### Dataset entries
────────────────────

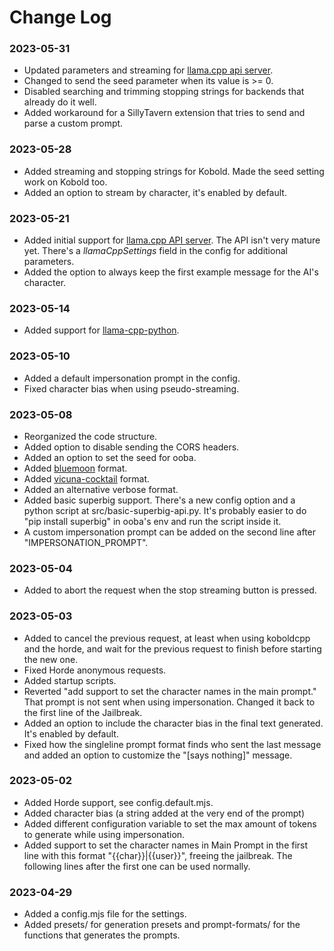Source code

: # Change Log

### 2023-05-31

- Updated parameters and streaming for [llama.cpp api server](https://github.com/ggerganov/llama.cpp/tree/master/examples/server).
- Changed to send the seed parameter when its value is >= 0.
- Disabled searching and trimming stopping strings for backends that already do it well.
- Added workaround for a SillyTavern extension that tries to send and parse a custom prompt.

### 2023-05-28

- Added streaming and stopping strings for Kobold. Made the seed setting work on Kobold too.
- Added an option to stream by character, it's enabled by default.

### 2023-05-21

- Added initial support for [llama.cpp API server](https://github.com/ggerganov/llama.cpp/blob/master/examples/server/README.md). The API isn't very mature yet. There's a _llamaCppSettings_ field in the config for additional parameters.
- Added the option to always keep the first example message for the AI's character.

### 2023-05-14

- Added support for [llama-cpp-python](https://github.com/abetlen/llama-cpp-python).

### 2023-05-10

- Added a default impersonation prompt in the config.
- Fixed character bias when using pseudo-streaming.

### 2023-05-08

- Reorganized the code structure.
- Added option to disable sending the CORS headers.
- Added an option to set the seed for ooba.
- Added [bluemoon](https://huggingface.co/reeducator/bluemoonrp-13b) format.
- Added [vicuna-cocktail](https://huggingface.co/reeducator/vicuna-13b-cocktail) format.
- Added an alternative verbose format.
- Added basic superbig support. There's a new config option and a python script at src/basic-superbig-api.py. It's probably easier to do "pip install superbig" in ooba's env and run the script inside it.
- A custom impersonation prompt can be added on the second line after "IMPERSONATION_PROMPT".

### 2023-05-04

- Added to abort the request when the stop streaming button is pressed.

### 2023-05-03

- Added to cancel the previous request, at least when using koboldcpp and the horde, and wait for the previous request to finish before starting the new one.
- Fixed Horde anonymous requests.
- Added startup scripts.
- Reverted "add support to set the character names in the main prompt." That prompt is not sent when using impersonation. Changed it back to the first line of the Jailbreak.
- Added an option to include the character bias in the final text generated. It's enabled by default.
- Fixed how the singleline prompt format finds who sent the last message and added an option to customize the "[says nothing]" message.

### 2023-05-02

- Added Horde support, see config.default.mjs.
- Added character bias (a string added at the very end of the prompt)
- Added different configuration variable to set the max amount of tokens to generate while using impersonation.
- Added support to set the character names in Main Prompt in the first line with this format "{{char}}|{{user}}", freeing the jailbreak. The following lines after the first one can be used normally.

### 2023-04-29

- Added a config.mjs file for the settings.
- Added presets/ for generation presets and prompt-formats/ for the functions that generates the prompts.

────────────────────

### WORK TO BE COMPLETED
Reproduce each line above exactly, but not a single picture.

### RESULT OF THIS TASK
Source code

: # Change Log

### 2023-05-31

- Updated parameters and streaming for [llama.cpp api server](https://github.com/ggerganov/llama.cpp/tree/master/examples/server).
- Changed to send the seed parameter when its value is >= 0.
- Disabled searching and trimming stopping strings for backends that already do it well.
- Added workaround for a SillyTavern extension that tries to send and parse a custom prompt.

### 2023-05-28

- Added streaming and stopping strings for Kobold. Made the seed setting work on Kobold too.
- Added an option to stream by character, it's enabled by default.

### 2023-05-21

- Added initial support for [llama.cpp API server](https://github.com/ggerganov/llama.cpp/blob/master/examples/server/README.md). The API isn't very mature yet. There's a _llamaCppSettings_ field in the config for additional parameters.
- Added the option to always keep the first example message for the AI's character.

### 2023-05-14

- Added support for [llama-cpp-python](https://github.com/abetlen/llama-cpp-python).

### 2023-05-10

- Added a default impersonation prompt in the config.
- Fixed character bias when using pseudo-streaming.

### 2023-05-08

- Reorganized the code structure.
- Added option to disable sending the CORS headers.
- Added an option to set the seed for ooba.
- Added [bluemoon](https://huggingface.co/reeducator/bluemoonrp-13b) format.
- Added [vicuna-cocktail](https://huggingface.co/reeducator/vicuna-13b-cocktail) format.
- Added an alternative verbose format.
- Added basic superbig support. There's a new config option and a python script at src/basic-superbig-api.py. It's probably easier to do "pip install superbig" in ooba's env and run the script inside it.
- A custom impersonation prompt can be added on the second line after "IMPERSONATION_PROMPT".

### 2023-05-04

- Added to abort the request when the stop streaming button is pressed.

### 2023-05-03

- Added to cancel the previous request, at least when using koboldcpp and the horde, and wait for the previous request to finish before starting the new one.
- Fixed Horde anonymous requests.
- Added startup scripts.
- Reverted "add support to set the character names in the main prompt." That prompt is not sent when using impersonation. Changed it back to the first line of the Jailbreak.
- Added an option to include the character bias in the final text generated. It's enabled by default.
- Fixed how the singleline prompt format finds who sent the last message and added an option to customize the "[says nothing]" message.

### 2023-05-02

- Added Horde support, see config.default.mjs.
- Added character bias (a string added at the very end of the prompt)
- Added different configuration variable to set the max amount of tokens to generate while using impersonation.
- Added support to set the character names in Main Prompt in the first line with this format "{{char}}|{{user}}", freeing the jailbreak. The following lines after the first one can be used normally.

### 2023-04-29

- Added a config.mjs file for the settings.
- Added presets/ for generation presets and prompt-formats/ for the functions that generates the prompts.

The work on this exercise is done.